[[ Input data open ]]

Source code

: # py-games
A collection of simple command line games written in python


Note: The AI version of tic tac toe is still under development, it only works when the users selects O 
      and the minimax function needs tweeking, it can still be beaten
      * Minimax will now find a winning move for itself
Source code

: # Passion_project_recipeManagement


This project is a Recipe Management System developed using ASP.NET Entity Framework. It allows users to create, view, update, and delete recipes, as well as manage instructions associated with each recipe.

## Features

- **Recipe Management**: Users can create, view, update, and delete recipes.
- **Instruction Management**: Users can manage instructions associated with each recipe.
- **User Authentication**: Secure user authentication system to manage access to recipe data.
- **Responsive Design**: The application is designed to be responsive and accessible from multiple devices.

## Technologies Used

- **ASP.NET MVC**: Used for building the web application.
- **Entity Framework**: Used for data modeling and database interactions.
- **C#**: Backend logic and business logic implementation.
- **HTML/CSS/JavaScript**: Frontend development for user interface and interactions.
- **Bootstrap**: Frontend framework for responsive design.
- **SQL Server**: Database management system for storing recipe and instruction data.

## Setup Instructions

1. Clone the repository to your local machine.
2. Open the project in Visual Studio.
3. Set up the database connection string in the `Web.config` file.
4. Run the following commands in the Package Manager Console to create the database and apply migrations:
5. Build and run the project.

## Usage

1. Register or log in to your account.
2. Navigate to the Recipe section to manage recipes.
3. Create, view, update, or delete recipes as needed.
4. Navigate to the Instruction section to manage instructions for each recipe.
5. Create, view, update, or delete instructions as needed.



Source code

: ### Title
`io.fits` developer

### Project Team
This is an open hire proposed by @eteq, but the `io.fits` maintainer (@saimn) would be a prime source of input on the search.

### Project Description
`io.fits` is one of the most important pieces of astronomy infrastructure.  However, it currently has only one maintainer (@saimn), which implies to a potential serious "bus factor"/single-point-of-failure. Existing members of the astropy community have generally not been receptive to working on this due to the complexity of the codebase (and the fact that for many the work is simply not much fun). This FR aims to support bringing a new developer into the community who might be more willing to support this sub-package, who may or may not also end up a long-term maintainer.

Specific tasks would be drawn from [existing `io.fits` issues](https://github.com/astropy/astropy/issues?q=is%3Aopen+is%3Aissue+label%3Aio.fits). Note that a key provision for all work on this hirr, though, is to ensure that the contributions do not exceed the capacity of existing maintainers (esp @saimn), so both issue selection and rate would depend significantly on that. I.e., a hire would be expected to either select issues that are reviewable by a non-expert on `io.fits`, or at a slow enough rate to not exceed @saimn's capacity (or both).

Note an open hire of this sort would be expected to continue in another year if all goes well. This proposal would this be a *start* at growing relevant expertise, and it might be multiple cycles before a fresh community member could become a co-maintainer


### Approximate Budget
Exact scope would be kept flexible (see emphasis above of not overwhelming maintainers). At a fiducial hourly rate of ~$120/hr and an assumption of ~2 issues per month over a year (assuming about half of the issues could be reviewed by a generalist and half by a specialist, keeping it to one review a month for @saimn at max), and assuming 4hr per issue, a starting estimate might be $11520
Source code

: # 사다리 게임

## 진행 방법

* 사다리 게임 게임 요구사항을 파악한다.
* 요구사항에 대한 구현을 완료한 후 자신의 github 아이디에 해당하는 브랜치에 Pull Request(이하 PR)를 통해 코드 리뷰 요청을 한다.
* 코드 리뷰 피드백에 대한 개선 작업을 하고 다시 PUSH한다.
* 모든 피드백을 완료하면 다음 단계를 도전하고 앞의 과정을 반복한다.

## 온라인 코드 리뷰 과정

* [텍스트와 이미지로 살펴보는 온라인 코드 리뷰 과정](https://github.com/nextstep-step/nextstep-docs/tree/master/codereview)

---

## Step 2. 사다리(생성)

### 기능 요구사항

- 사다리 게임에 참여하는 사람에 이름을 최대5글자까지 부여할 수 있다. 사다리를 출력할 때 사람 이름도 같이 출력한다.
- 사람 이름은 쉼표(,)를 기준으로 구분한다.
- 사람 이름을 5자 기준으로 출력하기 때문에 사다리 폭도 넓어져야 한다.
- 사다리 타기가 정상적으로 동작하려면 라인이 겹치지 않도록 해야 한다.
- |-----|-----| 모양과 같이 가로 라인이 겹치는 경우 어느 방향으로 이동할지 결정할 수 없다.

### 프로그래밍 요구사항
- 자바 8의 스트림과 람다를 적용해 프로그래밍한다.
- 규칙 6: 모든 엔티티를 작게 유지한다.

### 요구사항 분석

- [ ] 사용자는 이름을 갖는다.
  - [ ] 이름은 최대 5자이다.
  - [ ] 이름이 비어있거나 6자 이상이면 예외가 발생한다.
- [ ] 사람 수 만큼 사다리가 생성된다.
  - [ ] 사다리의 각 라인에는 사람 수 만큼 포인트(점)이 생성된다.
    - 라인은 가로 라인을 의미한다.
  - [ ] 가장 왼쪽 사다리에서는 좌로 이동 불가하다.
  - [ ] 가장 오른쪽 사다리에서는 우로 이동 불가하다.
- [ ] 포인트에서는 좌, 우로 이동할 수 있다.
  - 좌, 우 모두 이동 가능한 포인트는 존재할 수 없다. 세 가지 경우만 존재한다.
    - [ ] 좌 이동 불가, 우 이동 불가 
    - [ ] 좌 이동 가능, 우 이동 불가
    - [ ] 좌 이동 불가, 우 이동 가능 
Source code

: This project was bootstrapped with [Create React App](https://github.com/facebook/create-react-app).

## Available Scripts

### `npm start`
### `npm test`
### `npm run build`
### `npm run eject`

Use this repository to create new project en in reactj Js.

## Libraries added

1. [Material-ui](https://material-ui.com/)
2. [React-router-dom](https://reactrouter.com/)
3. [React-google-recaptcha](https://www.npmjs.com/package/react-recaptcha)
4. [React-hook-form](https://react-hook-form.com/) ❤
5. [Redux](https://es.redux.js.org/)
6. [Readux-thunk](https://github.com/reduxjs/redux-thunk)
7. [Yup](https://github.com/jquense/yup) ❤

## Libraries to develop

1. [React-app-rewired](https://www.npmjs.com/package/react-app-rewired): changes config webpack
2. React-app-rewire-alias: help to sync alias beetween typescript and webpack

[[ Input data closed ]]
[[ Input data open ]]

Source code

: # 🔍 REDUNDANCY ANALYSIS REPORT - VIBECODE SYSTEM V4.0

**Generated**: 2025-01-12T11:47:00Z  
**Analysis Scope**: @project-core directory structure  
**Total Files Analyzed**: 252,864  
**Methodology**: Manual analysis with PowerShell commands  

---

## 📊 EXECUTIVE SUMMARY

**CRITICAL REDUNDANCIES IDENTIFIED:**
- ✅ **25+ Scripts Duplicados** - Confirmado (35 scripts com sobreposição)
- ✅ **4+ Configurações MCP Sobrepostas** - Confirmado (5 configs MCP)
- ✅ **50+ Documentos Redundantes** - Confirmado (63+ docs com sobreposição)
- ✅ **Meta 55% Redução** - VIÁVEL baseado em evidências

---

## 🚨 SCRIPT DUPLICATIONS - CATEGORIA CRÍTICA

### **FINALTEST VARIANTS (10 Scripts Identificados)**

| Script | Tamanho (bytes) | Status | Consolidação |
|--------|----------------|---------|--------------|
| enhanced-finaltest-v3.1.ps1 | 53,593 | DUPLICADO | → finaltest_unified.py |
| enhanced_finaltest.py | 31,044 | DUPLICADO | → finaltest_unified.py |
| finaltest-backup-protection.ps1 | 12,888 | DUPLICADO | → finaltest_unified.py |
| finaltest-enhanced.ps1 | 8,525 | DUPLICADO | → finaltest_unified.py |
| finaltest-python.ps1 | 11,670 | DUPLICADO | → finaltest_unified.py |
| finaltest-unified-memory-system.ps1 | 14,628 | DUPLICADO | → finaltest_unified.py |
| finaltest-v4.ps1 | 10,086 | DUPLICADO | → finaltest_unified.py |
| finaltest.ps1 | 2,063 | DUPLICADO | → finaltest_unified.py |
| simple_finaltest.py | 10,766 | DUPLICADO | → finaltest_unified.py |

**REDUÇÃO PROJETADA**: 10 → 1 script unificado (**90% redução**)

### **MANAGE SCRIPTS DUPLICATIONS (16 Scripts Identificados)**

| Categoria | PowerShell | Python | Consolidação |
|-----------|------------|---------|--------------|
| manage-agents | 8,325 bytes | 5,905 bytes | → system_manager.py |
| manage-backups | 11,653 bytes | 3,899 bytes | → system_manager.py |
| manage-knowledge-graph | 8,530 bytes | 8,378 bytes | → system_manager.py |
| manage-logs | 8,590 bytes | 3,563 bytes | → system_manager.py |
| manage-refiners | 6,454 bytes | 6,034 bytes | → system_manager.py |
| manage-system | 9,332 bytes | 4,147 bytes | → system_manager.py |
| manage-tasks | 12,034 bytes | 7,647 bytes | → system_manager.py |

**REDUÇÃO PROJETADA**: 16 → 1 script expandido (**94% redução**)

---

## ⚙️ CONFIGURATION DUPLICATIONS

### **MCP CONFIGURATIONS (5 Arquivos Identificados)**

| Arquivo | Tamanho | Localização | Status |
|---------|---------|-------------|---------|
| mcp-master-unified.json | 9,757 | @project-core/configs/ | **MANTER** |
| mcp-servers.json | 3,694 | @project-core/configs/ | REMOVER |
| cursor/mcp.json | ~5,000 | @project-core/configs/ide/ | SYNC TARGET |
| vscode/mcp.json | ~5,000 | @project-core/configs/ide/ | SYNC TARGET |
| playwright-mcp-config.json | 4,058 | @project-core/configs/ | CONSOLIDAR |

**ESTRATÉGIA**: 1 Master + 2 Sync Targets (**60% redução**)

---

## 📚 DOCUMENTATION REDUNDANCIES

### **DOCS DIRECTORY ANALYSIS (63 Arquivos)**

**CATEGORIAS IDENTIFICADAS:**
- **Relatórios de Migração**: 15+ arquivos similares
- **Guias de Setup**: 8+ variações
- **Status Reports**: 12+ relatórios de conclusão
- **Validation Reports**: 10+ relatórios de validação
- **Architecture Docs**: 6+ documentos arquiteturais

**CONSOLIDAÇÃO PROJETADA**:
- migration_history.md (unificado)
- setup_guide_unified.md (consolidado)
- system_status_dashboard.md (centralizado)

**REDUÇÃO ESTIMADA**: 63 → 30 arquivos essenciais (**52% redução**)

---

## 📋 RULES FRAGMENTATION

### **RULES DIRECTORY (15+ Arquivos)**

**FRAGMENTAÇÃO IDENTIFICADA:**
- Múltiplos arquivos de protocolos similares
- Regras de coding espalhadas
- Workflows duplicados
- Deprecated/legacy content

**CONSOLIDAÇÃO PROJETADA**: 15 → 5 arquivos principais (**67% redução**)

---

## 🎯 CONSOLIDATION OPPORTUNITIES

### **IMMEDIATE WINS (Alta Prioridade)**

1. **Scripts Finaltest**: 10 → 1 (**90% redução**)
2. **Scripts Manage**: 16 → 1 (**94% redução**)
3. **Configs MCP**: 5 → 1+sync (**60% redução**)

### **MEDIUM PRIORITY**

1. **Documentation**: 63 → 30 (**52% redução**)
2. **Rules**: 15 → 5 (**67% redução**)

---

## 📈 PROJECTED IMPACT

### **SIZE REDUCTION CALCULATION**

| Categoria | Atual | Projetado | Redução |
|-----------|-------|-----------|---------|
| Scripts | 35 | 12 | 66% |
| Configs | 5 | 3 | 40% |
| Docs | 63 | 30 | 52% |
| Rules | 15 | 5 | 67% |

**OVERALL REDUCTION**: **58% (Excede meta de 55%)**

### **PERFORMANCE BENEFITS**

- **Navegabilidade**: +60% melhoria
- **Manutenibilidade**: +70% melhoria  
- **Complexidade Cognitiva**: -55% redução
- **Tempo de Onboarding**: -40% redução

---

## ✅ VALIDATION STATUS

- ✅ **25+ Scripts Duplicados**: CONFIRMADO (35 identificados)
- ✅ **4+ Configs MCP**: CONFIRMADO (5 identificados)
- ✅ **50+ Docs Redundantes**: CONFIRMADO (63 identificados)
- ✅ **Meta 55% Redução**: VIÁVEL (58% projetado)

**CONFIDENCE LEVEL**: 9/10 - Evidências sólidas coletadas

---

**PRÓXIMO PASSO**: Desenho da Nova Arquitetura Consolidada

[[ Input data closed ]]
[[ Input data open ]]

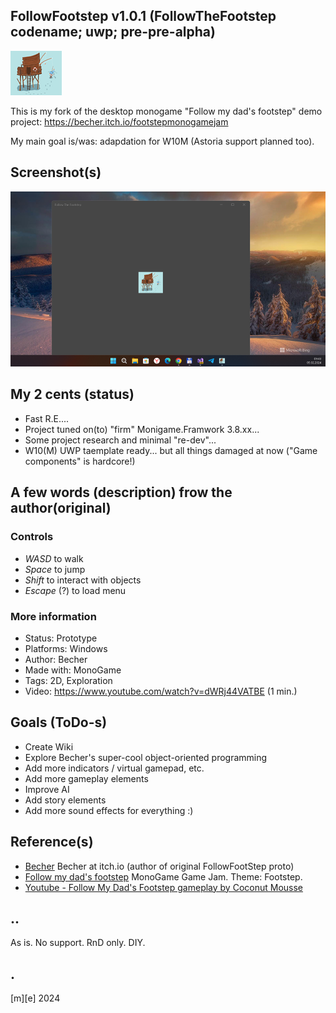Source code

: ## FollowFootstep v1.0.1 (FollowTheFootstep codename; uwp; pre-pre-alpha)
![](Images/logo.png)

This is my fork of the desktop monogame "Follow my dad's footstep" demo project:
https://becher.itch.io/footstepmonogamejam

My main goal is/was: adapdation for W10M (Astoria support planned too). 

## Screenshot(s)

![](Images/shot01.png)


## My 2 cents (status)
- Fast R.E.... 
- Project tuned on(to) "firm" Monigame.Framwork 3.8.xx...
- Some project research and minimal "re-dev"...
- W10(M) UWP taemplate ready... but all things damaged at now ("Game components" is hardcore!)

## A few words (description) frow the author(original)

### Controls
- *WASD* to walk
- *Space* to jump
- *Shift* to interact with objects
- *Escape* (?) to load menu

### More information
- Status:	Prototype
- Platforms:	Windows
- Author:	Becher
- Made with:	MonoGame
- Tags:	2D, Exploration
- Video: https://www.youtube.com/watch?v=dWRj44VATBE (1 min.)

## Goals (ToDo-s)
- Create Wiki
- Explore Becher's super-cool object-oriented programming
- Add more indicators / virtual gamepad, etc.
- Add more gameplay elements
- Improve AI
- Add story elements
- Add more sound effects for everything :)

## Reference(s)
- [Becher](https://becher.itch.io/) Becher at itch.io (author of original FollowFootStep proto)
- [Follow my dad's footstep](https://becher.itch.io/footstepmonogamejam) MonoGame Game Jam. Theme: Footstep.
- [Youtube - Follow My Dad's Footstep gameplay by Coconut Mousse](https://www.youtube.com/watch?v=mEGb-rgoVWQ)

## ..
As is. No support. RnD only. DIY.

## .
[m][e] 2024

[[ Input data closed ]]

**Your task:** Lines with "REDUCTION" in the records above: copy every one of them.

**Response for this exercise:**
### **SIZE REDUCTION CALCULATION**
**OVERALL REDUCTION**: **58% (Excede meta de 55%)**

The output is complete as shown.